Dicho régimen suspende las libertades constitucionales de reunión, asociación, inviolabilidad de la correspondencia y telecomunicaciones, además del derecho a la defensa.

En este contexto, las organizaciones sociales han recabado más de 500 denuncias de violaciones a derechos humanos, principalmente por detenciones arbitrarias y, además, se contabiliza la muerte de 16 personas.

Estas cifras serían escandalosas si no se pone en contexto que son ya más de 35,000 capturados a la fecha, lo que hace los reclamos marginales.

De acuerdo a voces opositoras, la Constitución de El Salvador habilita la suspensión de derechos constitucionales que no excederá los 30 días y que «podrá prolongarse la suspensión por igual periodo» en caso de continuar «las circunstancias que la motivaron», la Carta Magna no establece plenamente si la ampliación se puede dar por una única vez, por lo que se da a interpretaciones.

Para Abraham Ábrego, director de Litigio Estratégico de la organización humanitaria Cristosal, el punto clave es si se cumple el motivo que dio pie a la declaración del régimen inicialmente, que fue el alza de los homicidios, aunque resoluciones de la Sala de lo Constitucional han señalado que no es motivo para suspender las garantías constitucionales.

La referida Sala señaló en una ocasión (80´s) que «el alza de homicidios es una situación grave, pero no consideró la Sala que estuviera en las causas para establecer el régimen de excepción.

«Si el régimen se prolonga en una forma que se vuelve permanente» deja de ser un «mecanismo temporal y extraordinario», explica Ábrego.

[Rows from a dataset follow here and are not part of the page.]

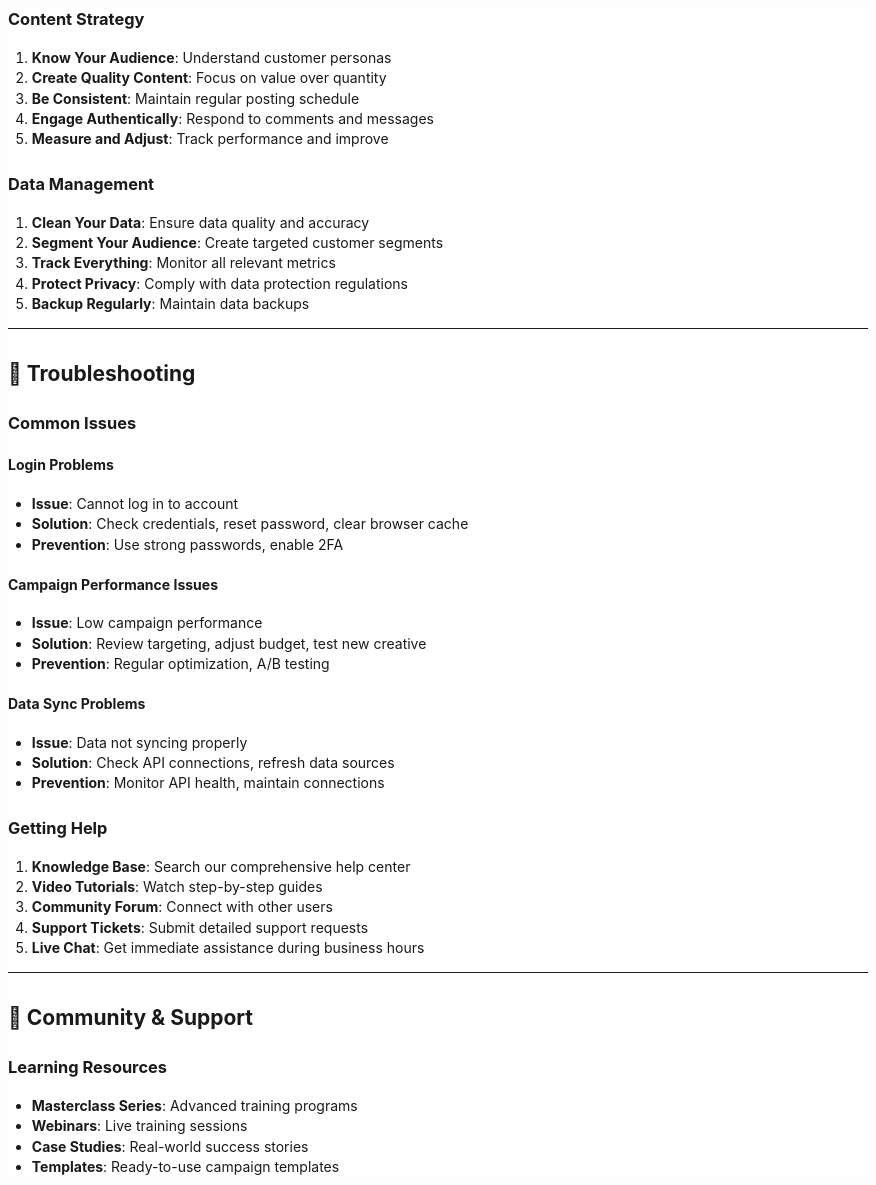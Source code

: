 ### Content Strategy
1. **Know Your Audience**: Understand customer personas
2. **Create Quality Content**: Focus on value over quantity
3. **Be Consistent**: Maintain regular posting schedule
4. **Engage Authentically**: Respond to comments and messages
5. **Measure and Adjust**: Track performance and improve

### Data Management
1. **Clean Your Data**: Ensure data quality and accuracy
2. **Segment Your Audience**: Create targeted customer segments
3. **Track Everything**: Monitor all relevant metrics
4. **Protect Privacy**: Comply with data protection regulations
5. **Backup Regularly**: Maintain data backups

---

## 🔧 Troubleshooting

### Common Issues

#### Login Problems
- **Issue**: Cannot log in to account
- **Solution**: Check credentials, reset password, clear browser cache
- **Prevention**: Use strong passwords, enable 2FA

#### Campaign Performance Issues
- **Issue**: Low campaign performance
- **Solution**: Review targeting, adjust budget, test new creative
- **Prevention**: Regular optimization, A/B testing

#### Data Sync Problems
- **Issue**: Data not syncing properly
- **Solution**: Check API connections, refresh data sources
- **Prevention**: Monitor API health, maintain connections

### Getting Help
1. **Knowledge Base**: Search our comprehensive help center
2. **Video Tutorials**: Watch step-by-step guides
3. **Community Forum**: Connect with other users
4. **Support Tickets**: Submit detailed support requests
5. **Live Chat**: Get immediate assistance during business hours

---

## 👥 Community & Support

### Learning Resources
- **Masterclass Series**: Advanced training programs
- **Webinars**: Live training sessions
- **Case Studies**: Real-world success stories
- **Templates**: Ready-to-use campaign templates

Para la reconocida activista de izquierda, Celia Medrano, excandidata a la Secretaría Ejecutiva de la Comisión Interamericana de Derechos Humanos (CIDH), la primera prórroga que se aprobó, el pasado 25 de abril, fue inconstitucional.

«La prórroga aprobada ha sido prácticamente automática, sin mayor fundamento y por ello claramente inconstitucional de fondo», asegura Medrano.

Para la militante de izquierdas, «lo que cada vez queda más claro es que en la consolidación de la militarización de la seguridad pública, la población normaliza cada vez más las prácticas de autoritarismo y poder convencida y engañada en la ilusión que solo con este tipo de medidas se les garantiza seguridad».

«Ni la Constitución de la República ni el respeto a los derechos humanos preocupa a funcionarios que asumen que gozarán de impunidad de por vida», indicó Medrano y apuntó que «el arrastrar un conjunto cada vez más amplio de inconstitucionalidades no es ignorancia», dado que «los funcionarios son sabedores que violentan la Constitución».

En esta misma línea, Ábrego señaló que la ampliación del régimen, a pesar de que la ola de asesinatos fue controlada en los primeros días de su vigencia, es para propagar la idea entre la población que si están en «régimen de excepción, se puede hacer cualquier cosa que ellos quieran».

¿BAJO EL UMBRAL DE DELITOS DE LESA HUMANIDAD?

Cristosal dice haber recibido 555 denuncias de violaciones a derechos humanos durante el régimen de excepción, que afectaron a 556 personas.

El 87,7 % de las denuncias son por detenciones arbitrarias atribuidas a agentes de los cuerpos de seguridad, mientras que el 4,7 % es por lesiones y el 0,4 % por muerte de persona detenida.

David Morales, exprocurador de Derechos Humanos y jefe jurídico de Justicia Transicional de Cristosal, advirtió que bajo las masivas detenciones de supuestos pandilleros, las autoridades también han arrestado a personas «que no son pandilleros y se les somete a graves sufrimientos y violencia de Estado».

«Creo que estamos en una situación donde ya se configura un escenario posible de lesa humanidad y que es un momento de alerta temprana que estamos tratando ya de lanzar a la comunidad internacional», apuntó Morales.

Las denuncias que se han conocido, sostuvo el letrado, dan cuenta de que «ya se están produciendo detenciones arbitrarias masivas, situaciones de tortura, de tratos crueles, inhumanos y degradantes, de muertes arbitrarias dentro de las cárceles», que son «graves violaciones a derechos humanos que podrían representar crímenes de lesa humanidad».

Alertó que en El Salvador estaría reapareciendo la figura del «detenido desaparecido» en los casos en los que las autoridades no dan información a las familias de los detenidos.

En el marco de esta «guerra contra las pandillas», llamada así por el presidente Bukele, las autoridades han detenido a 35.000 personas.